The Fayette County Public Schools should expand the School for the Creative and Performing Arts to accommodate more students and take other steps to expose students across the district to all arts disciplines, a new report recommends.
The report, submitted to the Fayette County Board of Education Monday night as an information item, lists broad outlines for boosting arts education for all students, for students especially interested in the arts, and for students who are gifted or have career aspirations in the arts.
The document does not provide specifics, such as whether SCAPA should get a new building or expand within its existing facilities. Any decision ultimately would be up to the school board.
But Superintendent Tom Shelton says he hopes to have some specific arts education proposals ready for school board members to consider by the end of this school year.
"Hopefully, we could be ready to start implementing some things as early as next year, depending on space, budget and other things we have to consider," Shelton said.
To read the complete report online go to www.fcps,net/vision and look under "Status Updates."
Monday's report grew in part from discussions between the school system and the city early last year about expanding arts education, possibly including a new K-12 arts high school in downtown Lexington.
The report was prepared by a 17-member arts-in-education working group composed of district staff members, principals, students, parents and residents.
Among other things, the panel recommended that Fayette Schools expose students to all arts disciplines; ensure that the arts are integrated into all content areas; and train teachers in merging the arts with their regular classroom instruction.
It says the district should provide more enrichment opportunities for students who are especially interested in the arts, including expanding SCAPA.
More arts instruction also should be offered to students who are gifted in the arts, the report says, as well as providing "professional performance and practice facilities" for such students.
SCAPA parents already have raised a little more than $1 million toward a performing arts center that the school has long wanted.
One specific recommendation from the working group calls for the creation of a new "District Arts in Education Coordinator" position, charged with leading a "systemic approach to arts education and integration." Generally, however, the report does not specify how to achieve the listed goals.
"These are ideas," said District Program Support Director Kim Lyon, a member of the working group. "What we did say is that we hope the board of education will embrace the recommendations, and in short order ask for an implementation plan. That's where you would really see the rubber hit the road, with some time frame for at least getting started."

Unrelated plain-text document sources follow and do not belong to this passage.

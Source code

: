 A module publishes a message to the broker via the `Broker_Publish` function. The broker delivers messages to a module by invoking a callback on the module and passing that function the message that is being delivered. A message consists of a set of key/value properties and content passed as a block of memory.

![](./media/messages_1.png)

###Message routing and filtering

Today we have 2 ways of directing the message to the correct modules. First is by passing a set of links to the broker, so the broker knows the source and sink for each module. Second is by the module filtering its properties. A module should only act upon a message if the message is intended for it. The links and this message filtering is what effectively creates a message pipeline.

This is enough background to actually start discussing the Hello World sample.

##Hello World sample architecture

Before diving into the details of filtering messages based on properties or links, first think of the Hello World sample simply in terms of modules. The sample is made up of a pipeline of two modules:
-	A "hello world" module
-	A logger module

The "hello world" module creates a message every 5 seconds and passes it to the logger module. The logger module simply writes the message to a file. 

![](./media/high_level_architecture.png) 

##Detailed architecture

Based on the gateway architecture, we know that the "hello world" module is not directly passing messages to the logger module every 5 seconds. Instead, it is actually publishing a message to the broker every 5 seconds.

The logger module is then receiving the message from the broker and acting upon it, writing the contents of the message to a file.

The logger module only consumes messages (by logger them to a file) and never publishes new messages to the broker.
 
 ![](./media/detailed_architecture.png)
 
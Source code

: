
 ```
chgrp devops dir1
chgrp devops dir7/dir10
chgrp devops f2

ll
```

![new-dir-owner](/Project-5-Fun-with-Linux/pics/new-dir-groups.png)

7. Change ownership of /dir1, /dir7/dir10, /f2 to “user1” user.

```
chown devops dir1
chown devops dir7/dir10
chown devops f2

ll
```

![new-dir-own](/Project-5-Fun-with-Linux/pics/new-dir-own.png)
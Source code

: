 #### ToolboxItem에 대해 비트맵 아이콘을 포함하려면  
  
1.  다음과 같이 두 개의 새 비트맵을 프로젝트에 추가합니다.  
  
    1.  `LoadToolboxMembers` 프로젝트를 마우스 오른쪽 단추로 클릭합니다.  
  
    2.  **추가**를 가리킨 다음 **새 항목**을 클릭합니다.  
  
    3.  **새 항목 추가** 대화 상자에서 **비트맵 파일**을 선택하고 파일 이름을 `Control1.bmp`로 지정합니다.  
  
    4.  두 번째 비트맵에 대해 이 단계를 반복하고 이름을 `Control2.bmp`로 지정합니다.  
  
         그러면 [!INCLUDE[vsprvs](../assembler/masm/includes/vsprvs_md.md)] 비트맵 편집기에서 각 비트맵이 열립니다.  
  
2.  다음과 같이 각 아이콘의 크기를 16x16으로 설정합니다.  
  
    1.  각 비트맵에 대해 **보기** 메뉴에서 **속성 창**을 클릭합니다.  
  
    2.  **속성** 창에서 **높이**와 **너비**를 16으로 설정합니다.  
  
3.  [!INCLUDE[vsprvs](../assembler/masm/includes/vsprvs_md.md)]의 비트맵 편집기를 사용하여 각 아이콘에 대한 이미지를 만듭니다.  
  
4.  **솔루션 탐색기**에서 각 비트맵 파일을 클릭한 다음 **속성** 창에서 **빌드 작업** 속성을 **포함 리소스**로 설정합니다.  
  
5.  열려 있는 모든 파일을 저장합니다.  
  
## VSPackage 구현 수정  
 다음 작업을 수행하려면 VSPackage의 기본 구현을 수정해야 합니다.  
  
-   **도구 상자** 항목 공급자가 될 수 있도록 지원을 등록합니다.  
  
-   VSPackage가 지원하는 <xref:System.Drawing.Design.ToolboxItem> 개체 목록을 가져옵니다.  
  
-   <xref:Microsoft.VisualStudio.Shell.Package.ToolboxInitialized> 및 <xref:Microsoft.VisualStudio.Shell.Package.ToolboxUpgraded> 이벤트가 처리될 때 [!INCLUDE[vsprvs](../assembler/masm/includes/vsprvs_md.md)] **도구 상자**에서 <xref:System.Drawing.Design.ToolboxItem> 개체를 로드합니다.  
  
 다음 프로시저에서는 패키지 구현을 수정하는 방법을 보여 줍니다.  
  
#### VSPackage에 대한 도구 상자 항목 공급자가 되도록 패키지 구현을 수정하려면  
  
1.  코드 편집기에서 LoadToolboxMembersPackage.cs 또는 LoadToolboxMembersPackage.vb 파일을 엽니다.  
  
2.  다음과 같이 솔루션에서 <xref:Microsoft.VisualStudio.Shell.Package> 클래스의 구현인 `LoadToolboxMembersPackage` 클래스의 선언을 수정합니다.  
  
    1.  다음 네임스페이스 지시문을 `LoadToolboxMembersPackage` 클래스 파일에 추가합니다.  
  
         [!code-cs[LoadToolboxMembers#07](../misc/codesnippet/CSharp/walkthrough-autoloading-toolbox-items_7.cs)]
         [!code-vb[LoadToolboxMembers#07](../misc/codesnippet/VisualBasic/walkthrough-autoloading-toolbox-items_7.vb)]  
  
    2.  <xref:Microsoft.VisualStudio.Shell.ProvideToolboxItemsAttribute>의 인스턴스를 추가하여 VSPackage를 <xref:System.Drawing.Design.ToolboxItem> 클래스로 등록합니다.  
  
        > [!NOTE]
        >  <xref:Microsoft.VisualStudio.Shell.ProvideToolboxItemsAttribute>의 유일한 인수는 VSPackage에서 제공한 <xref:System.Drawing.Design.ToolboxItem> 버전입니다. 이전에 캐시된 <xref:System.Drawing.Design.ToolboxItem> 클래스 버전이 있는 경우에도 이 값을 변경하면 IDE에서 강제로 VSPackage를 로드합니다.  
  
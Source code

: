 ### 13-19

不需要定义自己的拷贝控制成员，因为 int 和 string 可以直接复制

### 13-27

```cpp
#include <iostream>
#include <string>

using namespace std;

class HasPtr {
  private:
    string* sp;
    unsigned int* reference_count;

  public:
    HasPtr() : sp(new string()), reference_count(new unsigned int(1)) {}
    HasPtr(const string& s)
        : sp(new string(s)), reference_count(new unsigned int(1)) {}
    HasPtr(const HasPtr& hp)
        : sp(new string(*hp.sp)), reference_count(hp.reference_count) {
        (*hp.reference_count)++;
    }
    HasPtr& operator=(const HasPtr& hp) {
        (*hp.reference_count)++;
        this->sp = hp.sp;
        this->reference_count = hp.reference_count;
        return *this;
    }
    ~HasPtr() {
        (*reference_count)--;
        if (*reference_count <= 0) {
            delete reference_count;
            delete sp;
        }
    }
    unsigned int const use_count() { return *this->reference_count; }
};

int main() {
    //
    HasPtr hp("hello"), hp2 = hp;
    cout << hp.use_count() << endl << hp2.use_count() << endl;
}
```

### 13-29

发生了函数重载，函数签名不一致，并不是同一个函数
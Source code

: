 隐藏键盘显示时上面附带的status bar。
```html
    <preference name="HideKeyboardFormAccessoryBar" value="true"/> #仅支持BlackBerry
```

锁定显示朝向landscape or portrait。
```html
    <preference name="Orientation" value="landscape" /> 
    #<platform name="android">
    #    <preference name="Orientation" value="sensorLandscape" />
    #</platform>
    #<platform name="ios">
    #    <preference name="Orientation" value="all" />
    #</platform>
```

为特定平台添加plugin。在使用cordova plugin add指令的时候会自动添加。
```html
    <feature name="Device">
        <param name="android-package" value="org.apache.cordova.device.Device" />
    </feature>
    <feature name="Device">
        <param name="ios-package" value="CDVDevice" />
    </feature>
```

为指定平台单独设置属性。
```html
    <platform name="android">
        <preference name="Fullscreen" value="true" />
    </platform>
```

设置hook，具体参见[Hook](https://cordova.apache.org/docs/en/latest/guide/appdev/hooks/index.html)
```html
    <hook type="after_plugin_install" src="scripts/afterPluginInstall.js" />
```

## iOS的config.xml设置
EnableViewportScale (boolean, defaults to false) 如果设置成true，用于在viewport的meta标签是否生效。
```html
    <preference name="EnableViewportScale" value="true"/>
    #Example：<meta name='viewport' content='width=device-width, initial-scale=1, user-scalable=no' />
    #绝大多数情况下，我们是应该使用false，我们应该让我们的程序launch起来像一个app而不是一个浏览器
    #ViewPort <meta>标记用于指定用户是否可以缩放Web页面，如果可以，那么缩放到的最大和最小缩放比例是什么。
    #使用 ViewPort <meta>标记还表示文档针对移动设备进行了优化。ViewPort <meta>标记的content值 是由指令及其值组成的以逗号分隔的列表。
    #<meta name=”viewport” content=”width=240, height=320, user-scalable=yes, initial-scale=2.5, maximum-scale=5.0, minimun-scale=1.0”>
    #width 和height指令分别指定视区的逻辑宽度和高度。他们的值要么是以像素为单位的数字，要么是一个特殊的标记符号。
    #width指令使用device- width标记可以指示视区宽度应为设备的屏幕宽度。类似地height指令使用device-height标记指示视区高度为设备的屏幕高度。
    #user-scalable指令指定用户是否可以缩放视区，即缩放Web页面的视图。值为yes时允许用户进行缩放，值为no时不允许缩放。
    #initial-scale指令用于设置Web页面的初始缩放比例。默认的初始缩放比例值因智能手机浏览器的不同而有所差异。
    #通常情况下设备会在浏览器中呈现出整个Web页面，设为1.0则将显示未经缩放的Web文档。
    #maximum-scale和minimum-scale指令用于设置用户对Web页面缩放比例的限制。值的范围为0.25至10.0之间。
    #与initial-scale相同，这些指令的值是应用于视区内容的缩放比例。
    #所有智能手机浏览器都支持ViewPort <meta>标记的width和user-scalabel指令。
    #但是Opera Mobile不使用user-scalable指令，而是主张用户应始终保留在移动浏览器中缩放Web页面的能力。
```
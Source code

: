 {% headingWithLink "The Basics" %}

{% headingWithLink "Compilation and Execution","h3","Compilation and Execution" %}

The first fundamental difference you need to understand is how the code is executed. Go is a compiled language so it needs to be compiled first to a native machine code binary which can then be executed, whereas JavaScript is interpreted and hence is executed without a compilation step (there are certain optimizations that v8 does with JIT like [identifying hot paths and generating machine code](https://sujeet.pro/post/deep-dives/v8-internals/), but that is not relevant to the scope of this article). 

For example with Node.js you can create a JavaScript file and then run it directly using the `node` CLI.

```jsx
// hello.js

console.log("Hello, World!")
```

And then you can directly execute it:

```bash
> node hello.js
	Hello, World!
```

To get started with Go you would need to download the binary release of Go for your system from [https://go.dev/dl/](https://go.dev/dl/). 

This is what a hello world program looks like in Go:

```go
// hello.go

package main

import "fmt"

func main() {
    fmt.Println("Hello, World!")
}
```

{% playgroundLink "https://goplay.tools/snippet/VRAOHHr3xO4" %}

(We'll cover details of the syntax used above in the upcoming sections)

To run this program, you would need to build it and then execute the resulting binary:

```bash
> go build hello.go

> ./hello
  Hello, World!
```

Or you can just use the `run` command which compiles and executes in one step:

Lyon said numbers indicate more arts education opportunities are needed in the district.
According to Lyon, nearly 300 students apply each year for SCAPA Bluegrass, which is open to grades 4-8. Only about 55 students can be admitted annually because of facilities limitations. That leaves many students on a waiting list, Lyon said, both at SCAPA Bluegrass and at SCAPA's high school program.
"If you don't look at anything else but the numbers, you can see that the demand is there," she said.
Lyon said parents also told the working group that even if their children do not get into SCAPA they want more arts opportunities available for them in schools across the district.
Asked whether SCAPA Bluegrass could expand within its existing building or require a bigger building, Lyon said, "That's the part we don't know yet ... but that is certainly something we will have to look at."
She said the working group did not focus on new buildings.
"Our thinking was that you don't need more buildings in order to accomplish many of these things," she said.
Shelton said much discussion will be needed before the district decides how to move ahead.
"It could mean SCAPA would be configured differently ... it could mean a new building, it could mean any of those," he said. "We have to look at what's the best choice for us."
Whatever route the district ultimately takes, Lyon said research shows that exposure to and participation in the arts helps stimulate students' creativity, teamwork and problem-solving skills in all subject areas.
"Whether it's the visual arts, working on a play, or being in the band, the arts teach those habits of the mind, and that translates into the classroom," she said.